### Data records

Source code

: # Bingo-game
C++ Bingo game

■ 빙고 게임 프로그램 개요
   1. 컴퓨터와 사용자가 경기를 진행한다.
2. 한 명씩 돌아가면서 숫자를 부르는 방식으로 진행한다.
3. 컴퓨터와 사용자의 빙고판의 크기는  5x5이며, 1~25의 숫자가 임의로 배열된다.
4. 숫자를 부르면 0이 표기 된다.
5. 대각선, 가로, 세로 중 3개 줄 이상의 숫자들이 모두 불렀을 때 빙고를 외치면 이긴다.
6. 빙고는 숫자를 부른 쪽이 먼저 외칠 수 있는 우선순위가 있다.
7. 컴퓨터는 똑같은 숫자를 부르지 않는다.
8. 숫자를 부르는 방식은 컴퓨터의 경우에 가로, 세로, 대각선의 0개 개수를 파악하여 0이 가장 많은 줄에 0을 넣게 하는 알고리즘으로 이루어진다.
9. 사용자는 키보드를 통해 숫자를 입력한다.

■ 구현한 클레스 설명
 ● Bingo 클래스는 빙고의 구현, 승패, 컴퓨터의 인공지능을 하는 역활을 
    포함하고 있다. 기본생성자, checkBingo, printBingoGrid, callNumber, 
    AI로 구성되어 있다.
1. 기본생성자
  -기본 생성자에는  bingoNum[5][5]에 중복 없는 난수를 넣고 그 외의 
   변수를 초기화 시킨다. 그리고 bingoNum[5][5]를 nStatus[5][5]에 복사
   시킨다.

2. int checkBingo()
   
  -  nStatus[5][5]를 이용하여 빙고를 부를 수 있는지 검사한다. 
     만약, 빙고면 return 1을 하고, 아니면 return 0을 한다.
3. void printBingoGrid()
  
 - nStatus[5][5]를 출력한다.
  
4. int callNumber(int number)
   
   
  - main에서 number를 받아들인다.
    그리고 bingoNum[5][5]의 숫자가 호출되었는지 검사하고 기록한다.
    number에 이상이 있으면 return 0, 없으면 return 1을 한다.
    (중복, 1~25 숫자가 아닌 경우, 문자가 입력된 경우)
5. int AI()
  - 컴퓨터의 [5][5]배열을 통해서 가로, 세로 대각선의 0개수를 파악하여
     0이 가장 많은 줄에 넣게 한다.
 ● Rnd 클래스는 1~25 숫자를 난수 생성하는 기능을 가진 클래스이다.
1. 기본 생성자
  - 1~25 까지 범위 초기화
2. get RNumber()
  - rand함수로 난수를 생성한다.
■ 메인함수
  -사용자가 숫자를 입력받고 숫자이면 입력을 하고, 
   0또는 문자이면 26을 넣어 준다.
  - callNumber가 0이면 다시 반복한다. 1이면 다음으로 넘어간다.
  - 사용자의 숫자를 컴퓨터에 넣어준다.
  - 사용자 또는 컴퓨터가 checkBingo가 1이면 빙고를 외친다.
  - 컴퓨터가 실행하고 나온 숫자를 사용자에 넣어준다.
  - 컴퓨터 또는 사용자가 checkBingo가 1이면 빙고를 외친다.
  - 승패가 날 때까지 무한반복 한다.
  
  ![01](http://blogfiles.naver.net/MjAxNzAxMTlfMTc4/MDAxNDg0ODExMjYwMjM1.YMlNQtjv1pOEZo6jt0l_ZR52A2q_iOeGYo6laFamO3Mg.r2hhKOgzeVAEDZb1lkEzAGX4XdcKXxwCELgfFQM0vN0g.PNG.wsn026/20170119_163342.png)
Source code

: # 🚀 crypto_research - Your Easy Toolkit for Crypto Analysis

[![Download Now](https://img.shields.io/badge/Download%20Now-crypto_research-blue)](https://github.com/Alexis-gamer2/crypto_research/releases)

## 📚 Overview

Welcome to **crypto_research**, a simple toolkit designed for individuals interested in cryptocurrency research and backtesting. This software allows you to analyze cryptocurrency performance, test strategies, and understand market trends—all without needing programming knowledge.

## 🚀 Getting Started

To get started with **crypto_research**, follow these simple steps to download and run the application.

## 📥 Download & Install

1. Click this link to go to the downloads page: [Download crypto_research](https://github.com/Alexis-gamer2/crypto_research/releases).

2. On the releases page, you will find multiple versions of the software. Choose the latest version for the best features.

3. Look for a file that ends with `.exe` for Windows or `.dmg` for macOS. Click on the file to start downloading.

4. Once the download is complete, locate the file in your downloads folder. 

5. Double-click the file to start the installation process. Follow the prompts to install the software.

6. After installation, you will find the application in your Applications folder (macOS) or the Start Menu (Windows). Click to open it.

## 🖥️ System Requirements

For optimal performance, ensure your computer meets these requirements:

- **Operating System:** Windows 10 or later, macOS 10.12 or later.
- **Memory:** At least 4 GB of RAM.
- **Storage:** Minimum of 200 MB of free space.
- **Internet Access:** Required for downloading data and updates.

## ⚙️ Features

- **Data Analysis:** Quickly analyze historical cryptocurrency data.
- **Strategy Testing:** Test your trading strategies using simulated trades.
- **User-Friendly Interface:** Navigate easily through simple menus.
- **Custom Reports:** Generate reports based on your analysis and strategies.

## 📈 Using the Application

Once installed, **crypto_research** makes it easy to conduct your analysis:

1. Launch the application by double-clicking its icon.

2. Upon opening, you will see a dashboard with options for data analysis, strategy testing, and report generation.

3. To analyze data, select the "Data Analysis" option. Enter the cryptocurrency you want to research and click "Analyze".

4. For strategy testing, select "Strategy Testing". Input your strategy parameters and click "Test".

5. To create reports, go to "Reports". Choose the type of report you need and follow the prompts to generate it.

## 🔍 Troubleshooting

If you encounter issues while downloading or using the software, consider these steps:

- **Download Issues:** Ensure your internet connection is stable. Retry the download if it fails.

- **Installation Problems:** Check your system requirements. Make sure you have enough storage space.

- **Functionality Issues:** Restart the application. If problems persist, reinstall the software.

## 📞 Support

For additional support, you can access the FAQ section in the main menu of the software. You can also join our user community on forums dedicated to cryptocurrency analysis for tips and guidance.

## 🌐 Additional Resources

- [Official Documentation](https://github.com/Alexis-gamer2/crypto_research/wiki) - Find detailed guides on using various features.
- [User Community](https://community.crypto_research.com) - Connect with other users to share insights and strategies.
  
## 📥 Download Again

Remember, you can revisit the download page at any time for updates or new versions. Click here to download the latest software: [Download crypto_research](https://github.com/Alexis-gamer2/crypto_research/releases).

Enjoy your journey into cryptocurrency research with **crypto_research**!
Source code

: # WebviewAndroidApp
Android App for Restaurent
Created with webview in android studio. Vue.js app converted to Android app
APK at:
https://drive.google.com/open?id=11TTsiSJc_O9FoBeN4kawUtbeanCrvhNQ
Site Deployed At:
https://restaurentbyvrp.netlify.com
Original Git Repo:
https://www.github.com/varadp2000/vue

### Exercise instructions
Lines containing the word "select" are to be located in the entries and copied.

### Answer to this exercise
3. To analyze data, select the "Data Analysis" option. Enter the cryptocurrency you want to research and click "Analyze".
4. For strategy testing, select "Strategy Testing". Input your strategy parameters and click "Test".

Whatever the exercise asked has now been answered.